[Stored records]
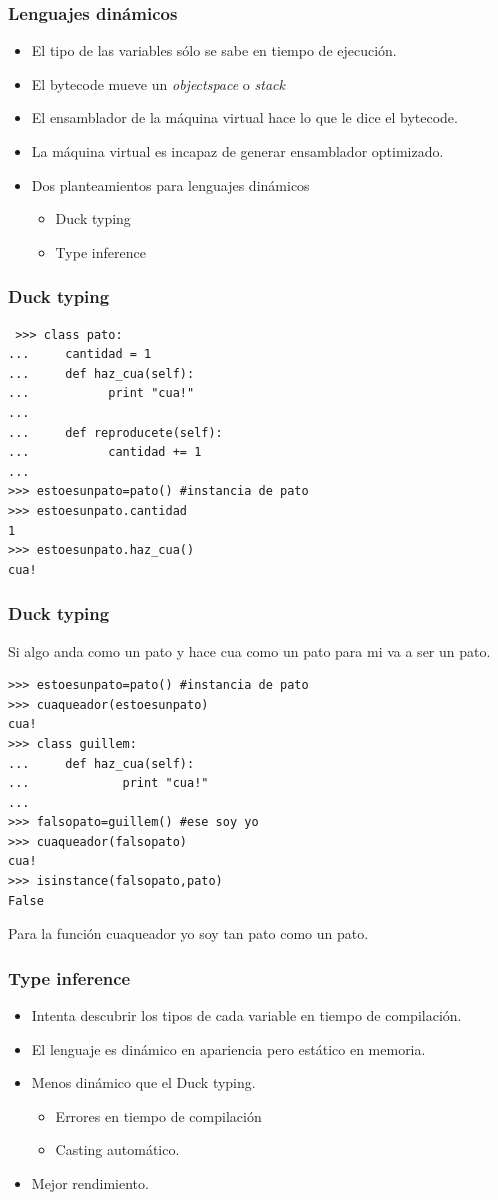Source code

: \documentclass{beamer}
\begin{document}
\begin{frame}
  \frametitle{Lenguajes dinámicos}
  \begin{itemize}
  \item El tipo de las variables sólo se sabe en tiempo de ejecución.
  \item El bytecode mueve un \textit{objectspace} o \textit{stack}
  \item El ensamblador de la máquina virtual hace lo que le dice el
    bytecode.
  \item La máquina virtual es incapaz de generar ensamblador
    optimizado.
  \item Dos planteamientos para lenguajes dinámicos
    \begin{itemize}
    \item Duck typing
    \item Type inference
    \end{itemize}
  \end{itemize}
\end{frame}


\begin{frame}[containsverbatim]
\frametitle{Duck typing}
\begin{verbatim}
 >>> class pato:
...     cantidad = 1
...     def haz_cua(self):
...           print "cua!"
...
...     def reproducete(self):
...           cantidad += 1
...
>>> estoesunpato=pato() #instancia de pato
>>> estoesunpato.cantidad
1
>>> estoesunpato.haz_cua()
cua!
\end{verbatim} 
\end{frame}

\begin{frame}[containsverbatim]
 \frametitle{Duck typing}
Si algo anda como un pato y hace cua como un pato para mi va a ser un pato.
\begin{verbatim}
>>> estoesunpato=pato() #instancia de pato
>>> cuaqueador(estoesunpato)
cua!
>>> class guillem:
...     def haz_cua(self):
...             print "cua!"
...
>>> falsopato=guillem() #ese soy yo
>>> cuaqueador(falsopato)
cua!
>>> isinstance(falsopato,pato)
False
\end{verbatim}
Para la función cuaqueador yo soy tan pato como un pato.
\end{frame}

\begin{frame}
  \frametitle{Type inference}
  \begin{itemize}
  \item Intenta descubrir los tipos de cada variable en tiempo de
    compilación.
  \item El lenguaje es dinámico en apariencia pero estático en
    memoria.
  \item Menos dinámico que el Duck typing.
    \begin{itemize}
    \item Errores en tiempo de compilación
    \item Casting automático.
    \end{itemize}
  \item Mejor rendimiento.
  \end{itemize}
\end{frame}
\end{document}
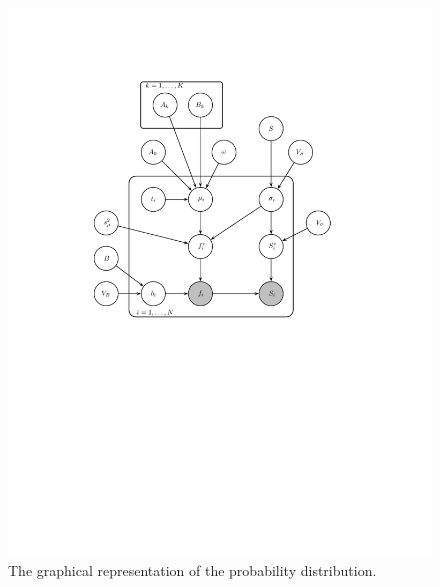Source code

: \documentclass[12pt,preprint]{aastex}
\begin{document}
\clearpage
\begin{figure}
  \begin{center}
    \includegraphics[width=\textwidth,%
      trim=3cm 12cm 5cm 3cm, clip=true]{gm/gm.pdf}
  \end{center}
  \caption{The graphical representation of the probability distribution.\label{fig:graph}}
\end{figure}
\end{document}
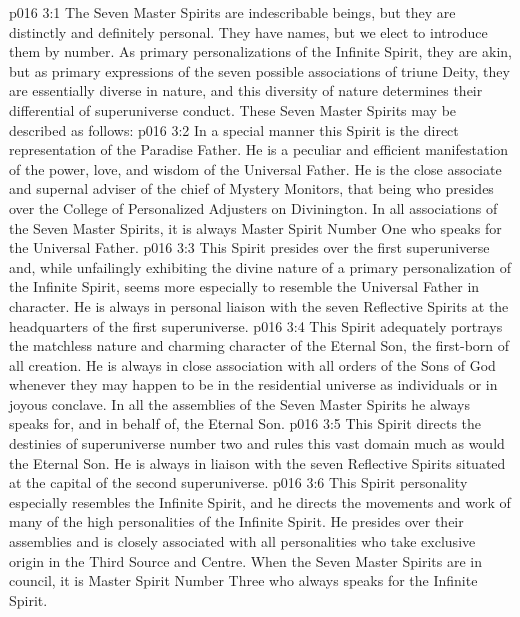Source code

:\vs p016 3:1 The Seven Master Spirits are indescribable beings, but they are distinctly and definitely personal. They have names, but we elect to introduce them by number. As primary personalizations of the Infinite Spirit, they are akin, but as primary expressions of the seven possible associations of triune Deity, they are essentially diverse in nature, and this diversity of nature determines their differential of superuniverse conduct. These Seven Master Spirits may be described as follows:
\vs p016 3:2  In a special manner this Spirit is the direct representation of the Paradise Father. He is a peculiar and efficient manifestation of the power, love, and wisdom of the Universal Father. He is the close associate and supernal adviser of the chief of Mystery Monitors, that being who presides over the College of Personalized Adjusters on Divinington. In all associations of the Seven Master Spirits, it is always Master Spirit Number One who speaks for the Universal Father.
\vs p016 3:3 This Spirit presides over the first superuniverse and, while unfailingly exhibiting the divine nature of a primary personalization of the Infinite Spirit, seems more especially to resemble the Universal Father in character. He is always in personal liaison with the seven Reflective Spirits at the headquarters of the first superuniverse.
\vs p016 3:4 \pc {} This Spirit adequately portrays the matchless nature and charming character of the Eternal Son, the first\hyp{}born of all creation. He is always in close association with all orders of the Sons of God whenever they may happen to be in the residential universe as individuals or in joyous conclave. In all the assemblies of the Seven Master Spirits he always speaks for, and in behalf of, the Eternal Son.
\vs p016 3:5 This Spirit directs the destinies of superuniverse number two and rules this vast domain much as would the Eternal Son. He is always in liaison with the seven Reflective Spirits situated at the capital of the second superuniverse.
\vs p016 3:6 \pc {} This Spirit personality especially resembles the Infinite Spirit, and he directs the movements and work of many of the high personalities of the Infinite Spirit. He presides over their assemblies and is closely associated with all personalities who take exclusive origin in the Third Source and Centre. When the Seven Master Spirits are in council, it is Master Spirit Number Three who always speaks for the Infinite Spirit.
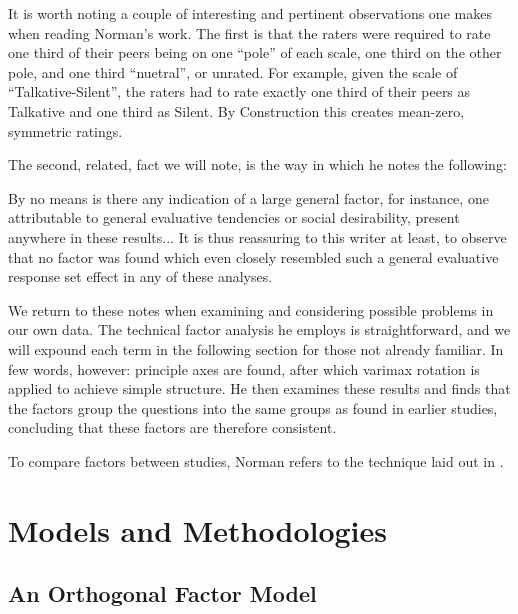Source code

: \documentclass[a4paper,12pt]{article}
\begin{document}
It is worth noting a couple of interesting and pertinent observations one makes when reading Norman's work. The first is that the raters were required to rate one third of their peers being on one ``pole'' of each scale, one third on the other pole, and one third ``nuetral'', or unrated. For example, given the scale of ``Talkative-Silent'', the raters had to rate exactly one third of their peers as Talkative and one third as Silent. By Construction this creates mean-zero, symmetric ratings.

The second, related, fact we will note, is the way in which he notes the following:

\begin{displayquote}
By no means is there any indication of a large general factor, for instance, one attributable to general evaluative tendencies or social desirability, present anywhere in these results... It is thus reassuring to this writer at least, to observe that no factor was found which even closely resembled such a general evaluative response set effect in any of these analyses.
\end{displayquote}

We return to these notes when examining and considering possible problems in our own data. The technical factor analysis he employs is straightforward, and we will expound each term in the following section for those not already familiar. In few words, however: principle axes are found, after which varimax rotation is applied to achieve simple structure. He then examines these results and finds that the factors group the questions into the same groups as found in earlier studies, concluding that these factors are therefore consistent.

To compare factors between studies, Norman refers to the technique laid out in \cite{kaiser1971}.

\section{Models and Methodologies}

\newcommand{\X}{$\mathbf{X} \ $}
\newcommand{\F}{$\mathbf{F} \ $}
\newcommand{\Load}{$\mathbf{L} \ $}
\newcommand{\B}{\mathbf}

\subsection{An Orthogonal Factor Model}
\end{document}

**Required action**
Please set down every record exactly as it appears, leaving out the pictures.

**The completed task**
Source code

: \documentclass{beamer}
\begin{document}
\begin{frame}
  \frametitle{Lenguajes dinámicos}
  \begin{itemize}
  \item El tipo de las variables sólo se sabe en tiempo de ejecución.
  \item El bytecode mueve un \textit{objectspace} o \textit{stack}
  \item El ensamblador de la máquina virtual hace lo que le dice el
    bytecode.
  \item La máquina virtual es incapaz de generar ensamblador
    optimizado.
  \item Dos planteamientos para lenguajes dinámicos
    \begin{itemize}
    \item Duck typing
    \item Type inference
    \end{itemize}
  \end{itemize}
\end{frame}


\begin{frame}[containsverbatim]
\frametitle{Duck typing}
\begin{verbatim}
 >>> class pato:
...     cantidad = 1
...     def haz_cua(self):
...           print "cua!"
...
...     def reproducete(self):
...           cantidad += 1
...
>>> estoesunpato=pato() #instancia de pato
>>> estoesunpato.cantidad
1
>>> estoesunpato.haz_cua()
cua!
\end{verbatim} 
\end{frame}

\begin{frame}[containsverbatim]
 \frametitle{Duck typing}
Si algo anda como un pato y hace cua como un pato para mi va a ser un pato.
\begin{verbatim}
>>> estoesunpato=pato() #instancia de pato
>>> cuaqueador(estoesunpato)
cua!
>>> class guillem:
...     def haz_cua(self):
...             print "cua!"
...
>>> falsopato=guillem() #ese soy yo
>>> cuaqueador(falsopato)
cua!
>>> isinstance(falsopato,pato)
False
\end{verbatim}
Para la función cuaqueador yo soy tan pato como un pato.
\end{frame}

\begin{frame}
  \frametitle{Type inference}
  \begin{itemize}
  \item Intenta descubrir los tipos de cada variable en tiempo de
    compilación.
  \item El lenguaje es dinámico en apariencia pero estático en
    memoria.
  \item Menos dinámico que el Duck typing.
    \begin{itemize}
    \item Errores en tiempo de compilación
    \item Casting automático.
    \end{itemize}
  \item Mejor rendimiento.
  \end{itemize}
\end{frame}
\end{document}
Source code

: \documentclass[12pt,preprint]{aastex}
\begin{document}
\clearpage
\begin{figure}
  \begin{center}
    \includegraphics[width=\textwidth,%
      trim=3cm 12cm 5cm 3cm, clip=true]{gm/gm.pdf}
  \end{center}
  \caption{The graphical representation of the probability distribution.\label{fig:graph}}
\end{figure}
\end{document}
Source code

:\vs p016 3:1 The Seven Master Spirits are indescribable beings, but they are distinctly and definitely personal. They have names, but we elect to introduce them by number. As primary personalizations of the Infinite Spirit, they are akin, but as primary expressions of the seven possible associations of triune Deity, they are essentially diverse in nature, and this diversity of nature determines their differential of superuniverse conduct. These Seven Master Spirits may be described as follows:
\vs p016 3:2  In a special manner this Spirit is the direct representation of the Paradise Father. He is a peculiar and efficient manifestation of the power, love, and wisdom of the Universal Father. He is the close associate and supernal adviser of the chief of Mystery Monitors, that being who presides over the College of Personalized Adjusters on Divinington. In all associations of the Seven Master Spirits, it is always Master Spirit Number One who speaks for the Universal Father.
\vs p016 3:3 This Spirit presides over the first superuniverse and, while unfailingly exhibiting the divine nature of a primary personalization of the Infinite Spirit, seems more especially to resemble the Universal Father in character. He is always in personal liaison with the seven Reflective Spirits at the headquarters of the first superuniverse.
\vs p016 3:4 \pc {} This Spirit adequately portrays the matchless nature and charming character of the Eternal Son, the first\hyp{}born of all creation. He is always in close association with all orders of the Sons of God whenever they may happen to be in the residential universe as individuals or in joyous conclave. In all the assemblies of the Seven Master Spirits he always speaks for, and in behalf of, the Eternal Son.
\vs p016 3:5 This Spirit directs the destinies of superuniverse number two and rules this vast domain much as would the Eternal Son. He is always in liaison with the seven Reflective Spirits situated at the capital of the second superuniverse.
\vs p016 3:6 \pc {} This Spirit personality especially resembles the Infinite Spirit, and he directs the movements and work of many of the high personalities of the Infinite Spirit. He presides over their assemblies and is closely associated with all personalities who take exclusive origin in the Third Source and Centre. When the Seven Master Spirits are in council, it is Master Spirit Number Three who always speaks for the Infinite Spirit.
Source code

: \documentclass[a4paper,12pt]{article}
\begin{document}
It is worth noting a couple of interesting and pertinent observations one makes when reading Norman's work. The first is that the raters were required to rate one third of their peers being on one ``pole'' of each scale, one third on the other pole, and one third ``nuetral'', or unrated. For example, given the scale of ``Talkative-Silent'', the raters had to rate exactly one third of their peers as Talkative and one third as Silent. By Construction this creates mean-zero, symmetric ratings.

The second, related, fact we will note, is the way in which he notes the following:

\begin{displayquote}
By no means is there any indication of a large general factor, for instance, one attributable to general evaluative tendencies or social desirability, present anywhere in these results... It is thus reassuring to this writer at least, to observe that no factor was found which even closely resembled such a general evaluative response set effect in any of these analyses.
\end{displayquote}

We return to these notes when examining and considering possible problems in our own data. The technical factor analysis he employs is straightforward, and we will expound each term in the following section for those not already familiar. In few words, however: principle axes are found, after which varimax rotation is applied to achieve simple structure. He then examines these results and finds that the factors group the questions into the same groups as found in earlier studies, concluding that these factors are therefore consistent.

To compare factors between studies, Norman refers to the technique laid out in \cite{kaiser1971}.

\section{Models and Methodologies}

\newcommand{\X}{$\mathbf{X} \ $}
\newcommand{\F}{$\mathbf{F} \ $}
\newcommand{\Load}{$\mathbf{L} \ $}
\newcommand{\B}{\mathbf}

\subsection{An Orthogonal Factor Model}
\end{document}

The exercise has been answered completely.